Love is a funny thing, especially in the movies, so Vinnie and I have donned our Team Bartilucci romantic screwball comedy caps to spotlight two of our favorites!
Dorian’s Pick: Ball of Fire (1941)
“Once upon a time — in 1941 to be exact — there lived in a great, tall forest — called New York — eight men who were writing an encyclopedia. They were so wise they knew everything: The depth of the oceans, and what makes a glowworm glow, and what tune Nero fiddled while Rome was burning. But there was one thing about which they knew very little — as you shall see…”
How could I
not fall in love with
Ball of Fire (BoF)? To borrow a line from
Foul Play, it was fate, Fergie — kismet! The star team of Gary Cooper and Barbara Stanwyck, reunited from
Meet John Doe that same year, was a tantalizing draw, plus I’m a sucker for stories set in my hometown, New York City. But I was also interested in
BoF because I like comedies about characters who appreciate wordplay and learning
(Pygmalian/My Fair Lady, anyone?). I’ve loved reading, writing, and generally having fun with the English language ever since I learned to read at the age of three (during a family vacation in the Bahamas, but that’s a story for another time). My older siblings used to show me off by having me read passages from
The New York Times out loud;
granted, I didn’t always
understand what all the words meant, but somehow I figured out what they sounded like phonetically. For another thing, on an even more personal note,
BoF’s sassy heroine Katherine O’Shea goes by the name “Sugarpuss,” or “Shugie” for short
. As luck would have it, our daughter Siobhan’s nickname happens to be “Shugie”!

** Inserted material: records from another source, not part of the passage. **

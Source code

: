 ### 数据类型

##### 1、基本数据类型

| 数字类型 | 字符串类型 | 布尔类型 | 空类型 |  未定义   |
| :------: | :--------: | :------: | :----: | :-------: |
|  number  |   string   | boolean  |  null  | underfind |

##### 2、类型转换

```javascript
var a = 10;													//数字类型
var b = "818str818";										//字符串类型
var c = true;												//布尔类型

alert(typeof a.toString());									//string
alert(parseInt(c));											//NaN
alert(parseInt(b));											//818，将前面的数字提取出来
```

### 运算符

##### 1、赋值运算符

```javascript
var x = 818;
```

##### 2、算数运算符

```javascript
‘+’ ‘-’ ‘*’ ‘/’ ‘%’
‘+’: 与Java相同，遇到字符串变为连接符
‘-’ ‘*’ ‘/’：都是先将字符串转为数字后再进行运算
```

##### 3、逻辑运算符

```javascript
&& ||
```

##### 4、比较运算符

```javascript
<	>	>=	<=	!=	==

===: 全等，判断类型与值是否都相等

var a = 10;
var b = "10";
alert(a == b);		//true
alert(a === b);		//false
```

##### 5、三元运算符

(For the record, “Shugie” is pronounced like “sugar” ending with “ee” instead of “er.” For those of you who’ve never heard the name “Siobhan,” it’s pronounced “shuh-VON.” Those who pronounce it ‘SIGH-oh-ban’ will be asked to leave the Internet.) Mind you, this was
long before we watched and loved
BoF; up till then, we had nicknamed Siobhan “Shugie” in honor of Shaggy’s baby sister on the animated TV series
A Pup Named Scooby-Doo (yet another story for yet another time. We’ve got a million of ’em)! Our Shugie thought the name “Sugarpuss O’Shea” was the most hilarious name she’d ever heard!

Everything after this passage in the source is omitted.